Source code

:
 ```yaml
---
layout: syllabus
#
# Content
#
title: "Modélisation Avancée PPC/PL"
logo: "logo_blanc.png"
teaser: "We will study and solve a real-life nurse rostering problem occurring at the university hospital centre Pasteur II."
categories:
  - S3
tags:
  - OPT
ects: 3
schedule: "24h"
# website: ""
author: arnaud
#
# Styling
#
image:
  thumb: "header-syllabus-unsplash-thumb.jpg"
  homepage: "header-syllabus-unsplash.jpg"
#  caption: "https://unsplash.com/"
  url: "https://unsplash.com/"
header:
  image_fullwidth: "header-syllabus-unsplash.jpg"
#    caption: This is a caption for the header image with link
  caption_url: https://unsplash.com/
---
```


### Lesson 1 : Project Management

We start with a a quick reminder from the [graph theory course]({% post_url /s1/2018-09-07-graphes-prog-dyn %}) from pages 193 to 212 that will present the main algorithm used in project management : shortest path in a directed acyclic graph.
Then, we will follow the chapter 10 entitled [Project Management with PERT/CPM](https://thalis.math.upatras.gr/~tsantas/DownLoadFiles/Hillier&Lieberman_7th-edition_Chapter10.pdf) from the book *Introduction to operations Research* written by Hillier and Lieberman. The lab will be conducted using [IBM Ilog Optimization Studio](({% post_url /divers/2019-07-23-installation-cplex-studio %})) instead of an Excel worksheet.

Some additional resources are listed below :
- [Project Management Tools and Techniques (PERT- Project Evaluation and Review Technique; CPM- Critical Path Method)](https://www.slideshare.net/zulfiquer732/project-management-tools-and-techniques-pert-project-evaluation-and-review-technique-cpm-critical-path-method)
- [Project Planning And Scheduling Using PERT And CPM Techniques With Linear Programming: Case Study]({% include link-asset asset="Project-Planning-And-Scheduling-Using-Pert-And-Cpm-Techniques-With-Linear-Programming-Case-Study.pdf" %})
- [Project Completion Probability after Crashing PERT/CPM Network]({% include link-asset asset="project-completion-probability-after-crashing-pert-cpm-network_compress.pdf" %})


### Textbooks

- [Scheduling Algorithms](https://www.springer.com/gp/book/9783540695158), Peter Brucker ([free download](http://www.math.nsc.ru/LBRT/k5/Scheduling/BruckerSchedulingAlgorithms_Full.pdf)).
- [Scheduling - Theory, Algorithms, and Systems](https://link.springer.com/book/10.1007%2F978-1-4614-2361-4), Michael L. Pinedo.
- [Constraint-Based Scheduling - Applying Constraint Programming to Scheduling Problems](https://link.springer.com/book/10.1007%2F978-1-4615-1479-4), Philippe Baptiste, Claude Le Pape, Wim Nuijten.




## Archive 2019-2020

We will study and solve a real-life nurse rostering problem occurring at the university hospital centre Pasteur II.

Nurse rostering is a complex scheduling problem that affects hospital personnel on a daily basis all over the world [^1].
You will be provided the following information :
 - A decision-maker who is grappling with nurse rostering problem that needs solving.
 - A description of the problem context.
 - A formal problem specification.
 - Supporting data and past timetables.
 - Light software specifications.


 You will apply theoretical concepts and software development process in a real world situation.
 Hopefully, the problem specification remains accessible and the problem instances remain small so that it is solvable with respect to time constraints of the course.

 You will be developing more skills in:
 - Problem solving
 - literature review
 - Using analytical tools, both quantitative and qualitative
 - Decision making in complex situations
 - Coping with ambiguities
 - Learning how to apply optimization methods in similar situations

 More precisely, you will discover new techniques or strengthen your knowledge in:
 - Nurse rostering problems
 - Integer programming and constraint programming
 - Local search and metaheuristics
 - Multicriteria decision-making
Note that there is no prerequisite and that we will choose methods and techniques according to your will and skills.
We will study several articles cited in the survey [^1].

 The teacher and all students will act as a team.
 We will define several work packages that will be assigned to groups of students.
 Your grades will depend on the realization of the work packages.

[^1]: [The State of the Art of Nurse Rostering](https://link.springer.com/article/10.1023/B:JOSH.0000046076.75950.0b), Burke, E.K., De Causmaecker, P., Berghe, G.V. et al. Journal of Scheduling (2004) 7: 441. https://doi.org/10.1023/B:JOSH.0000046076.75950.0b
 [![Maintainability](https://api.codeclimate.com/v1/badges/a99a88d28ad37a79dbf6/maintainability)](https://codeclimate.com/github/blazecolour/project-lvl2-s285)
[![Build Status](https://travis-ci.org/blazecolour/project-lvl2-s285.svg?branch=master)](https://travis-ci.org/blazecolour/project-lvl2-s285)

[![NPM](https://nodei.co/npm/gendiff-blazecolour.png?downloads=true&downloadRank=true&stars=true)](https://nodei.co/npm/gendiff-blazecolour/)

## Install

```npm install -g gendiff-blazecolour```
++++++
### TASK DETAILS
Respond with nothing but the number of lines in the data above that include the word "link".

### EXPECTED OUTPUT
6